'''

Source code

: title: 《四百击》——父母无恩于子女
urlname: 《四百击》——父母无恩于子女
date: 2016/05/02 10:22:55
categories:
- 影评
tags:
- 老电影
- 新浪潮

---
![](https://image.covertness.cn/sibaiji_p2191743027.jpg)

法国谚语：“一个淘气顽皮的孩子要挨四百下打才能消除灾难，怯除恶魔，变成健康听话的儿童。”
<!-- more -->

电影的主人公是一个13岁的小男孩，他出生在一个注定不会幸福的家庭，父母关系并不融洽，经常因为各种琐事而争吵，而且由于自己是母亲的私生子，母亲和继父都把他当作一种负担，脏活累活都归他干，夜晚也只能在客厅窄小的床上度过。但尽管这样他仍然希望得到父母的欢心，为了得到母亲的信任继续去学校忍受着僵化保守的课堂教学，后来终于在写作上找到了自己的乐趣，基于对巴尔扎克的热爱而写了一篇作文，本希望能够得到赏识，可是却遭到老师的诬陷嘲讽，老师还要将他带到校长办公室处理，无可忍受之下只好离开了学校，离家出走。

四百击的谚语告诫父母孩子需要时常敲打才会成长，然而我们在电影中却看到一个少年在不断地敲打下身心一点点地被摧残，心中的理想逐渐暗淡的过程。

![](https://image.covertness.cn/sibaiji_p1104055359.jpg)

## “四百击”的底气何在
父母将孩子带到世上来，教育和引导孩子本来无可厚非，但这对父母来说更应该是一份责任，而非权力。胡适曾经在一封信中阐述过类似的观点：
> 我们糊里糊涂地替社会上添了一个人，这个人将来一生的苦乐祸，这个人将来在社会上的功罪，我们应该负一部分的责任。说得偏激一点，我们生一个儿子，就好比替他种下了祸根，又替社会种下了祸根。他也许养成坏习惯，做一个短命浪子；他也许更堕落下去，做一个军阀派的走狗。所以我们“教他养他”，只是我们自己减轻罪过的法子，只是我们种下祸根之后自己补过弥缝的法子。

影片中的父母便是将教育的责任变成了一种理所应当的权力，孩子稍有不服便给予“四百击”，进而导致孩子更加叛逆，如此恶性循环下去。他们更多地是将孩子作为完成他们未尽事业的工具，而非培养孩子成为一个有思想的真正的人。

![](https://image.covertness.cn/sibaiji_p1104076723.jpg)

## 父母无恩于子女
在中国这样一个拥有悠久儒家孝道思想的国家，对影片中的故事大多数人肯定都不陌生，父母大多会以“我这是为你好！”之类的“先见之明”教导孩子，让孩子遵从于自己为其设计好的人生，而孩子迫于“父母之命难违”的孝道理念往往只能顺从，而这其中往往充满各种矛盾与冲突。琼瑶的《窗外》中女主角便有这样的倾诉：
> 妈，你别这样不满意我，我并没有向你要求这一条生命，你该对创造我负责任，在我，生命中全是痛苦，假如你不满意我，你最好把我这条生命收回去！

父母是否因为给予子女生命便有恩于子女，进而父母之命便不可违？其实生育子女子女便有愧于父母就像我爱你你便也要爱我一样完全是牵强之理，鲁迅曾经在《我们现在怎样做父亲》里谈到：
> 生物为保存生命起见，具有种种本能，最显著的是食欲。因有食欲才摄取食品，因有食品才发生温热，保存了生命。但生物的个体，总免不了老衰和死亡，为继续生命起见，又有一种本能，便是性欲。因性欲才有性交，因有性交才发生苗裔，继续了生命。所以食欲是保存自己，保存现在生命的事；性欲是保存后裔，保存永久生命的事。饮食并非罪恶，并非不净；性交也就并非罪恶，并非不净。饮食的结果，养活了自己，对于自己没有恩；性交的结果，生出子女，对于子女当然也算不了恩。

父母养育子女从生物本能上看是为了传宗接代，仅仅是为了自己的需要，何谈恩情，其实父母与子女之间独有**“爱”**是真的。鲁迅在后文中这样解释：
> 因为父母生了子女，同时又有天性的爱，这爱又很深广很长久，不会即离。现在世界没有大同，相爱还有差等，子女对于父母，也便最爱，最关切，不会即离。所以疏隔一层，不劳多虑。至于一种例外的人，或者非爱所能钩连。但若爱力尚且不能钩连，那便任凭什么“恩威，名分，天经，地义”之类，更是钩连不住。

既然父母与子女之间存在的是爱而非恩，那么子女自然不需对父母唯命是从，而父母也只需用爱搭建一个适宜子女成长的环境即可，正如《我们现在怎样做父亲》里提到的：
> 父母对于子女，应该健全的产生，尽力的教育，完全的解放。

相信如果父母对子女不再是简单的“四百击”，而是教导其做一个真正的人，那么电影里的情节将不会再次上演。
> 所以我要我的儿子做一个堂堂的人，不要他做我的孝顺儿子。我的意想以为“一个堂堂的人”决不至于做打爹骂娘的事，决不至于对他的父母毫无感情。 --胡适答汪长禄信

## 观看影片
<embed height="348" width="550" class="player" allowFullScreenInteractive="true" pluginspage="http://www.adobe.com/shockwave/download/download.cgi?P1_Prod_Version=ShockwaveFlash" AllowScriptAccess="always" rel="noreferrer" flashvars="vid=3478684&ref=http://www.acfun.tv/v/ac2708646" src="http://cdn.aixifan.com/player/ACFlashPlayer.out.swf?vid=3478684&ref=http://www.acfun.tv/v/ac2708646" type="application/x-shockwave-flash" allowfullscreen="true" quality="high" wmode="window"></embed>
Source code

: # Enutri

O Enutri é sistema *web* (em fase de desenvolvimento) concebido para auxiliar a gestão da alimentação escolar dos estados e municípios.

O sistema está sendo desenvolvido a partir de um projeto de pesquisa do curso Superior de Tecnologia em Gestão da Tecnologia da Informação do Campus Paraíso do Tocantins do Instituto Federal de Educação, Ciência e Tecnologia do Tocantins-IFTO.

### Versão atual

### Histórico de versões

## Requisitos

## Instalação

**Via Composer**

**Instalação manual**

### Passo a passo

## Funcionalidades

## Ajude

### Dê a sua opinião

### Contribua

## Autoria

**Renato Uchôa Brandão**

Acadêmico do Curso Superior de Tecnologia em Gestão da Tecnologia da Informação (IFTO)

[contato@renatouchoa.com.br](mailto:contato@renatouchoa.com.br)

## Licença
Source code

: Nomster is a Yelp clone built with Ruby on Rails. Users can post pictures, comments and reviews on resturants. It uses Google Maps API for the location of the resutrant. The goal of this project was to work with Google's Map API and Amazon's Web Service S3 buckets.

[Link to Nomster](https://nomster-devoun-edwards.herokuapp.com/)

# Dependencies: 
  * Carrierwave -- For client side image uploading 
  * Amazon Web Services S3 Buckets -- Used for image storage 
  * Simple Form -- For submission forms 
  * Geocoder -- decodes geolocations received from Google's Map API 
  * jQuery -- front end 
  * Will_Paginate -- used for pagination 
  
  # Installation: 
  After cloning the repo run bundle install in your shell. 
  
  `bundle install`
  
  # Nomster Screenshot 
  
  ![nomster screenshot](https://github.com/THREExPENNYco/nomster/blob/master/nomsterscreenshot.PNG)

'''

» **Assigned task**: Restate the records above in full, keeping each line exactly as it stands.

» **Answer to the exercise**:
Source code

: title: 《四百击》——父母无恩于子女
urlname: 《四百击》——父母无恩于子女
date: 2016/05/02 10:22:55
categories:
- 影评
tags:
- 老电影
- 新浪潮

---
![](https://image.covertness.cn/sibaiji_p2191743027.jpg)

法国谚语：“一个淘气顽皮的孩子要挨四百下打才能消除灾难，怯除恶魔，变成健康听话的儿童。”
<!-- more -->

电影的主人公是一个13岁的小男孩，他出生在一个注定不会幸福的家庭，父母关系并不融洽，经常因为各种琐事而争吵，而且由于自己是母亲的私生子，母亲和继父都把他当作一种负担，脏活累活都归他干，夜晚也只能在客厅窄小的床上度过。但尽管这样他仍然希望得到父母的欢心，为了得到母亲的信任继续去学校忍受着僵化保守的课堂教学，后来终于在写作上找到了自己的乐趣，基于对巴尔扎克的热爱而写了一篇作文，本希望能够得到赏识，可是却遭到老师的诬陷嘲讽，老师还要将他带到校长办公室处理，无可忍受之下只好离开了学校，离家出走。

四百击的谚语告诫父母孩子需要时常敲打才会成长，然而我们在电影中却看到一个少年在不断地敲打下身心一点点地被摧残，心中的理想逐渐暗淡的过程。

![](https://image.covertness.cn/sibaiji_p1104055359.jpg)

## “四百击”的底气何在
父母将孩子带到世上来，教育和引导孩子本来无可厚非，但这对父母来说更应该是一份责任，而非权力。胡适曾经在一封信中阐述过类似的观点：
> 我们糊里糊涂地替社会上添了一个人，这个人将来一生的苦乐祸，这个人将来在社会上的功罪，我们应该负一部分的责任。说得偏激一点，我们生一个儿子，就好比替他种下了祸根，又替社会种下了祸根。他也许养成坏习惯，做一个短命浪子；他也许更堕落下去，做一个军阀派的走狗。所以我们“教他养他”，只是我们自己减轻罪过的法子，只是我们种下祸根之后自己补过弥缝的法子。

影片中的父母便是将教育的责任变成了一种理所应当的权力，孩子稍有不服便给予“四百击”，进而导致孩子更加叛逆，如此恶性循环下去。他们更多地是将孩子作为完成他们未尽事业的工具，而非培养孩子成为一个有思想的真正的人。

![](https://image.covertness.cn/sibaiji_p1104076723.jpg)

## 父母无恩于子女
在中国这样一个拥有悠久儒家孝道思想的国家，对影片中的故事大多数人肯定都不陌生，父母大多会以“我这是为你好！”之类的“先见之明”教导孩子，让孩子遵从于自己为其设计好的人生，而孩子迫于“父母之命难违”的孝道理念往往只能顺从，而这其中往往充满各种矛盾与冲突。琼瑶的《窗外》中女主角便有这样的倾诉：
> 妈，你别这样不满意我，我并没有向你要求这一条生命，你该对创造我负责任，在我，生命中全是痛苦，假如你不满意我，你最好把我这条生命收回去！

父母是否因为给予子女生命便有恩于子女，进而父母之命便不可违？其实生育子女子女便有愧于父母就像我爱你你便也要爱我一样完全是牵强之理，鲁迅曾经在《我们现在怎样做父亲》里谈到：
> 生物为保存生命起见，具有种种本能，最显著的是食欲。因有食欲才摄取食品，因有食品才发生温热，保存了生命。但生物的个体，总免不了老衰和死亡，为继续生命起见，又有一种本能，便是性欲。因性欲才有性交，因有性交才发生苗裔，继续了生命。所以食欲是保存自己，保存现在生命的事；性欲是保存后裔，保存永久生命的事。饮食并非罪恶，并非不净；性交也就并非罪恶，并非不净。饮食的结果，养活了自己，对于自己没有恩；性交的结果，生出子女，对于子女当然也算不了恩。

父母养育子女从生物本能上看是为了传宗接代，仅仅是为了自己的需要，何谈恩情，其实父母与子女之间独有**“爱”**是真的。鲁迅在后文中这样解释：
> 因为父母生了子女，同时又有天性的爱，这爱又很深广很长久，不会即离。现在世界没有大同，相爱还有差等，子女对于父母，也便最爱，最关切，不会即离。所以疏隔一层，不劳多虑。至于一种例外的人，或者非爱所能钩连。但若爱力尚且不能钩连，那便任凭什么“恩威，名分，天经，地义”之类，更是钩连不住。

既然父母与子女之间存在的是爱而非恩，那么子女自然不需对父母唯命是从，而父母也只需用爱搭建一个适宜子女成长的环境即可，正如《我们现在怎样做父亲》里提到的：
> 父母对于子女，应该健全的产生，尽力的教育，完全的解放。

相信如果父母对子女不再是简单的“四百击”，而是教导其做一个真正的人，那么电影里的情节将不会再次上演。
> 所以我要我的儿子做一个堂堂的人，不要他做我的孝顺儿子。我的意想以为“一个堂堂的人”决不至于做打爹骂娘的事，决不至于对他的父母毫无感情。 --胡适答汪长禄信

## 观看影片
<embed height="348" width="550" class="player" allowFullScreenInteractive="true" pluginspage="http://www.adobe.com/shockwave/download/download.cgi?P1_Prod_Version=ShockwaveFlash" AllowScriptAccess="always" rel="noreferrer" flashvars="vid=3478684&ref=http://www.acfun.tv/v/ac2708646" src="http://cdn.aixifan.com/player/ACFlashPlayer.out.swf?vid=3478684&ref=http://www.acfun.tv/v/ac2708646" type="application/x-shockwave-flash" allowfullscreen="true" quality="high" wmode="window"></embed>
Source code

: # Enutri

O Enutri é sistema *web* (em fase de desenvolvimento) concebido para auxiliar a gestão da alimentação escolar dos estados e municípios.

O sistema está sendo desenvolvido a partir de um projeto de pesquisa do curso Superior de Tecnologia em Gestão da Tecnologia da Informação do Campus Paraíso do Tocantins do Instituto Federal de Educação, Ciência e Tecnologia do Tocantins-IFTO.

### Versão atual

### Histórico de versões

## Requisitos

## Instalação

**Via Composer**

**Instalação manual**

### Passo a passo

## Funcionalidades

## Ajude

### Dê a sua opinião

### Contribua

## Autoria

**Renato Uchôa Brandão**

Acadêmico do Curso Superior de Tecnologia em Gestão da Tecnologia da Informação (IFTO)

[contato@renatouchoa.com.br](mailto:contato@renatouchoa.com.br)

## Licença
Source code

: Nomster is a Yelp clone built with Ruby on Rails. Users can post pictures, comments and reviews on resturants. It uses Google Maps API for the location of the resutrant. The goal of this project was to work with Google's Map API and Amazon's Web Service S3 buckets.

[Link to Nomster](https://nomster-devoun-edwards.herokuapp.com/)

# Dependencies: 
  * Carrierwave -- For client side image uploading 
  * Amazon Web Services S3 Buckets -- Used for image storage 
  * Simple Form -- For submission forms 
  * Geocoder -- decodes geolocations received from Google's Map API 
  * jQuery -- front end 
  * Will_Paginate -- used for pagination 
  
  # Installation: 
  After cloning the repo run bundle install in your shell. 
  
  `bundle install`
  
  # Nomster Screenshot 
  
  ![nomster screenshot](https://github.com/THREExPENNYco/nomster/blob/master/nomsterscreenshot.PNG)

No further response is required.